Task: Word for word, repeat the records, leaving every picture behind.
──────── Material to process ────────
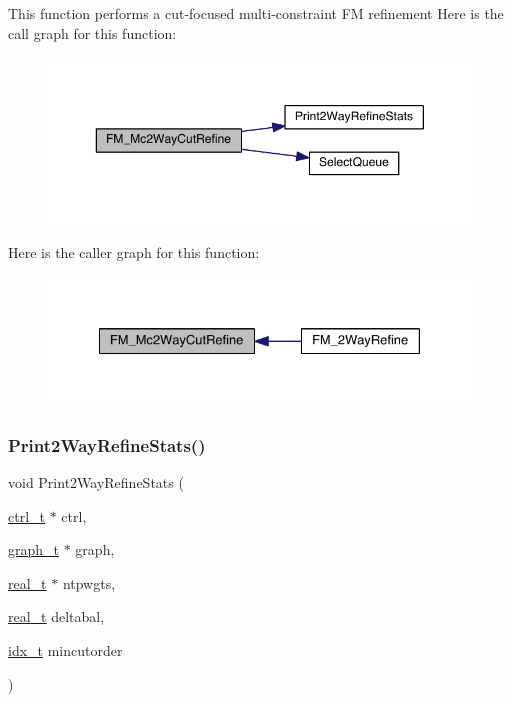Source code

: This function performs a cut-\/focused multi-\/constraint FM refinement Here is the call graph for this function\+:\nopagebreak
\begin{figure}[H]
\begin{center}
\leavevmode
\includegraphics[width=350pt]{a00197_aaa49d065f964af00512da0c4b3d4cad6_cgraph}
\end{center}
\end{figure}
Here is the caller graph for this function\+:\nopagebreak
\begin{figure}[H]
\begin{center}
\leavevmode
\includegraphics[width=328pt]{a00197_aaa49d065f964af00512da0c4b3d4cad6_icgraph}
\end{center}
\end{figure}
\mbox{\label{a00197_a6e4663b4acc63be2c1b33533e7827f1a}} 
\subsubsection{\texorpdfstring{Print2\+Way\+Refine\+Stats()}{Print2WayRefineStats()}}
{\footnotesize\ttfamily void Print2\+Way\+Refine\+Stats (\begin{DoxyParamCaption}\item[{\hyperlink{a00742}{ctrl\+\_\+t} $\ast$}]{ctrl,  }\item[{\hyperlink{a00734}{graph\+\_\+t} $\ast$}]{graph,  }\item[{\hyperlink{a00876_a1924a4f6907cc3833213aba1f07fcbe9}{real\+\_\+t} $\ast$}]{ntpwgts,  }\item[{\hyperlink{a00876_a1924a4f6907cc3833213aba1f07fcbe9}{real\+\_\+t}}]{deltabal,  }\item[{\hyperlink{a00876_aaa5262be3e700770163401acb0150f52}{idx\+\_\+t}}]{mincutorder }\end{DoxyParamCaption})}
────────
Task solution:
Source code

: This function performs a cut-\/focused multi-\/constraint FM refinement Here is the call graph for this function\+:\nopagebreak
\begin{figure}[H]
\begin{center}
\leavevmode
\includegraphics[width=350pt]{a00197_aaa49d065f964af00512da0c4b3d4cad6_cgraph}
\end{center}
\end{figure}
Here is the caller graph for this function\+:\nopagebreak
\begin{figure}[H]
\begin{center}
\leavevmode
\includegraphics[width=328pt]{a00197_aaa49d065f964af00512da0c4b3d4cad6_icgraph}
\end{center}
\end{figure}
\mbox{\label{a00197_a6e4663b4acc63be2c1b33533e7827f1a}} 
\subsubsection{\texorpdfstring{Print2\+Way\+Refine\+Stats()}{Print2WayRefineStats()}}
{\footnotesize\ttfamily void Print2\+Way\+Refine\+Stats (\begin{DoxyParamCaption}\item[{\hyperlink{a00742}{ctrl\+\_\+t} $\ast$}]{ctrl,  }\item[{\hyperlink{a00734}{graph\+\_\+t} $\ast$}]{graph,  }\item[{\hyperlink{a00876_a1924a4f6907cc3833213aba1f07fcbe9}{real\+\_\+t} $\ast$}]{ntpwgts,  }\item[{\hyperlink{a00876_a1924a4f6907cc3833213aba1f07fcbe9}{real\+\_\+t}}]{deltabal,  }\item[{\hyperlink{a00876_aaa5262be3e700770163401acb0150f52}{idx\+\_\+t}}]{mincutorder }\end{DoxyParamCaption})}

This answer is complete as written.